__WHAT IS EXPECTED__: Retrieve each line that contains the word "blockquote" from the entries below.
*** TASK DATA Section Begins ***
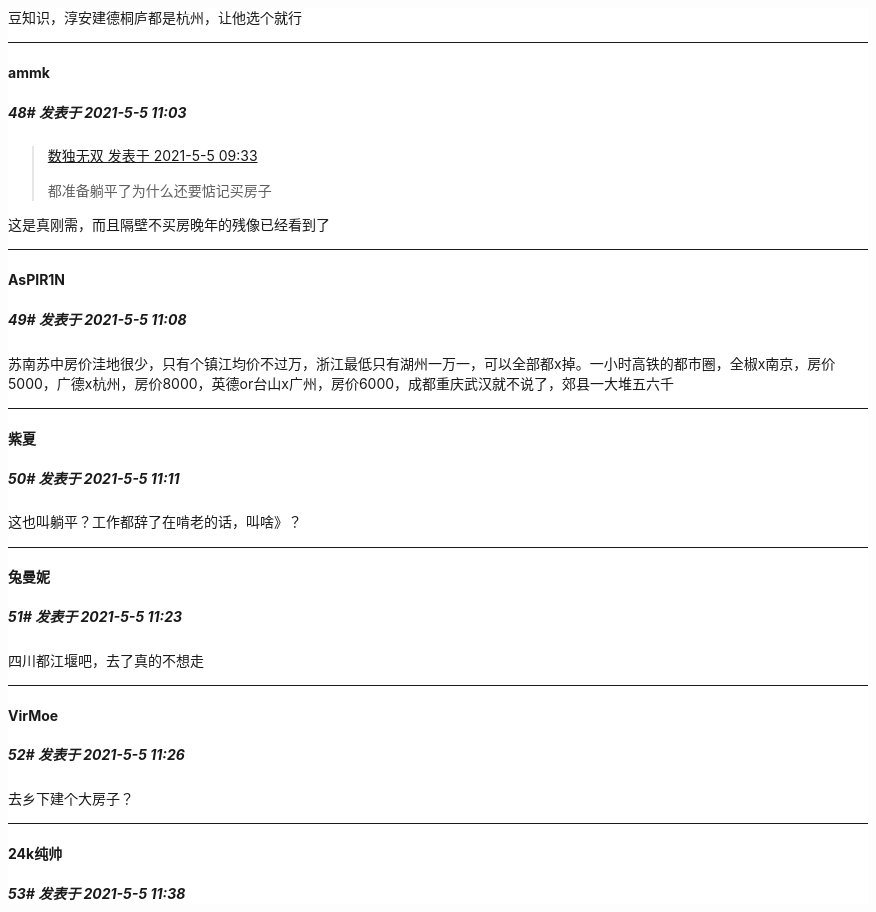 
豆知识，淳安建德桐庐都是杭州，让他选个就行


*****

####  ammk  
##### 48#       发表于 2021-5-5 11:03


<blockquote><a href="httphttps://bbs.saraba1st.com/2b/forum.php?mod=redirect&amp;goto=findpost&amp;pid=51147639&amp;ptid=2002400" target="_blank">数独无双 发表于 2021-5-5 09:33</a>

都准备躺平了为什么还要惦记买房子</blockquote>
这是真刚需，而且隔壁不买房晚年的残像已经看到了


*****

####  AsPIR1N  
##### 49#       发表于 2021-5-5 11:08


苏南苏中房价洼地很少，只有个镇江均价不过万，浙江最低只有湖州一万一，可以全部都x掉。一小时高铁的都市圈，全椒x南京，房价5000，广德x杭州，房价8000，英德or台山x广州，房价6000，成都重庆武汉就不说了，郊县一大堆五六千


*****

####  紫夏  
##### 50#       发表于 2021-5-5 11:11


这也叫躺平？工作都辞了在啃老的话，叫啥》？


*****

####  兔曼妮  
##### 51#       发表于 2021-5-5 11:23


四川都江堰吧，去了真的不想走


*****

####  VirMoe  
##### 52#       发表于 2021-5-5 11:26


去乡下建个大房子？


*****

####  24k纯帅  
##### 53#       发表于 2021-5-5 11:38

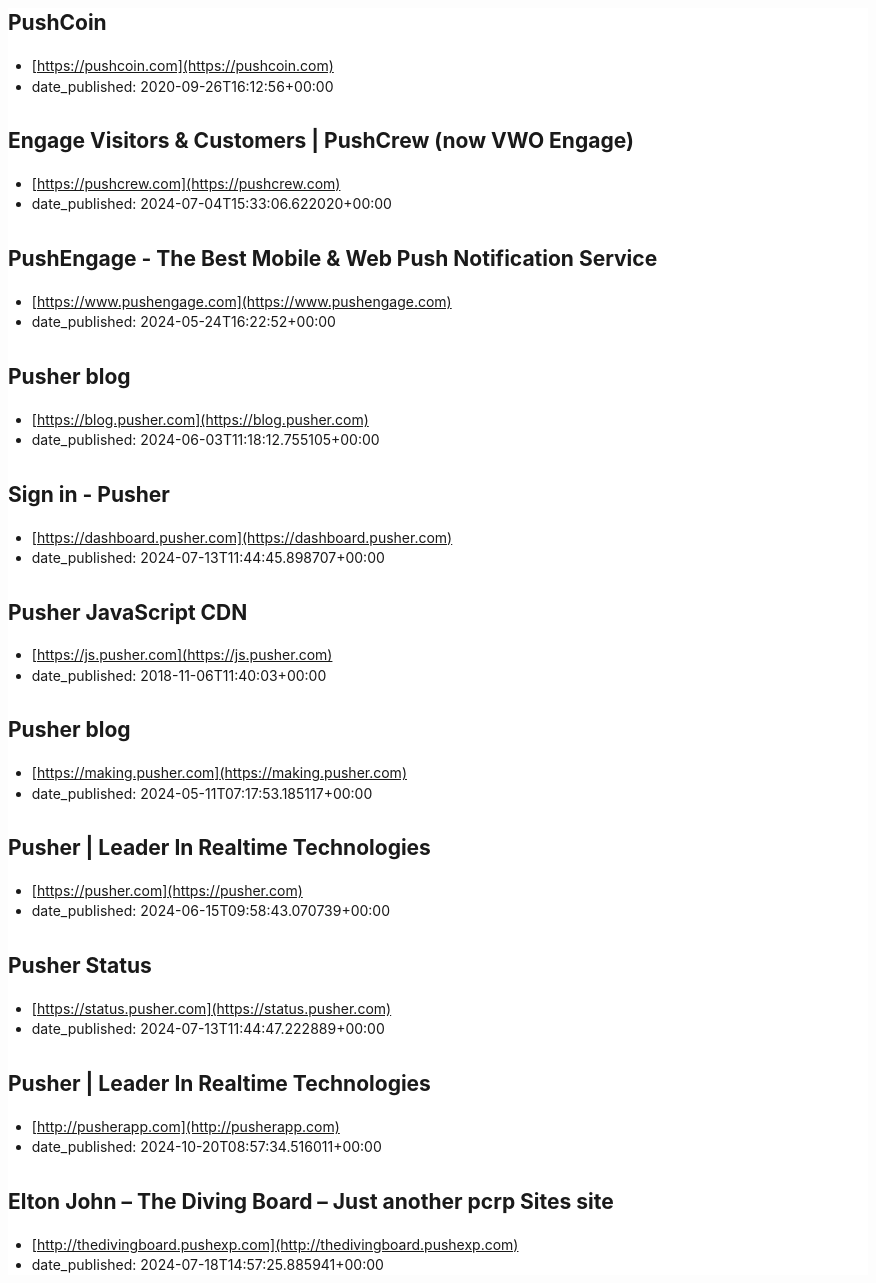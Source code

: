  ## PushCoin
 - [https://pushcoin.com](https://pushcoin.com)
 - date_published: 2020-09-26T16:12:56+00:00

 ## Engage Visitors & Customers | PushCrew (now VWO Engage)
 - [https://pushcrew.com](https://pushcrew.com)
 - date_published: 2024-07-04T15:33:06.622020+00:00

 ## PushEngage - The Best Mobile & Web Push Notification Service
 - [https://www.pushengage.com](https://www.pushengage.com)
 - date_published: 2024-05-24T16:22:52+00:00

 ## Pusher blog
 - [https://blog.pusher.com](https://blog.pusher.com)
 - date_published: 2024-06-03T11:18:12.755105+00:00

 ## Sign in - Pusher
 - [https://dashboard.pusher.com](https://dashboard.pusher.com)
 - date_published: 2024-07-13T11:44:45.898707+00:00

 ## Pusher JavaScript CDN
 - [https://js.pusher.com](https://js.pusher.com)
 - date_published: 2018-11-06T11:40:03+00:00

 ## Pusher blog
 - [https://making.pusher.com](https://making.pusher.com)
 - date_published: 2024-05-11T07:17:53.185117+00:00

 ## Pusher | Leader In Realtime Technologies
 - [https://pusher.com](https://pusher.com)
 - date_published: 2024-06-15T09:58:43.070739+00:00

 ## Pusher Status
 - [https://status.pusher.com](https://status.pusher.com)
 - date_published: 2024-07-13T11:44:47.222889+00:00

 ## Pusher | Leader In Realtime Technologies
 - [http://pusherapp.com](http://pusherapp.com)
 - date_published: 2024-10-20T08:57:34.516011+00:00

 ## Elton John – The Diving Board – Just another pcrp Sites site
 - [http://thedivingboard.pushexp.com](http://thedivingboard.pushexp.com)
 - date_published: 2024-07-18T14:57:25.885941+00:00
*** TASK DATA Section Ends ***
__TASK ANSWER__:
<blockquote><a href="httphttps://bbs.saraba1st.com/2b/forum.php?mod=redirect&amp;goto=findpost&amp;pid=51147639&amp;ptid=2002400" target="_blank">数独无双 发表于 2021-5-5 09:33</a>
都准备躺平了为什么还要惦记买房子</blockquote>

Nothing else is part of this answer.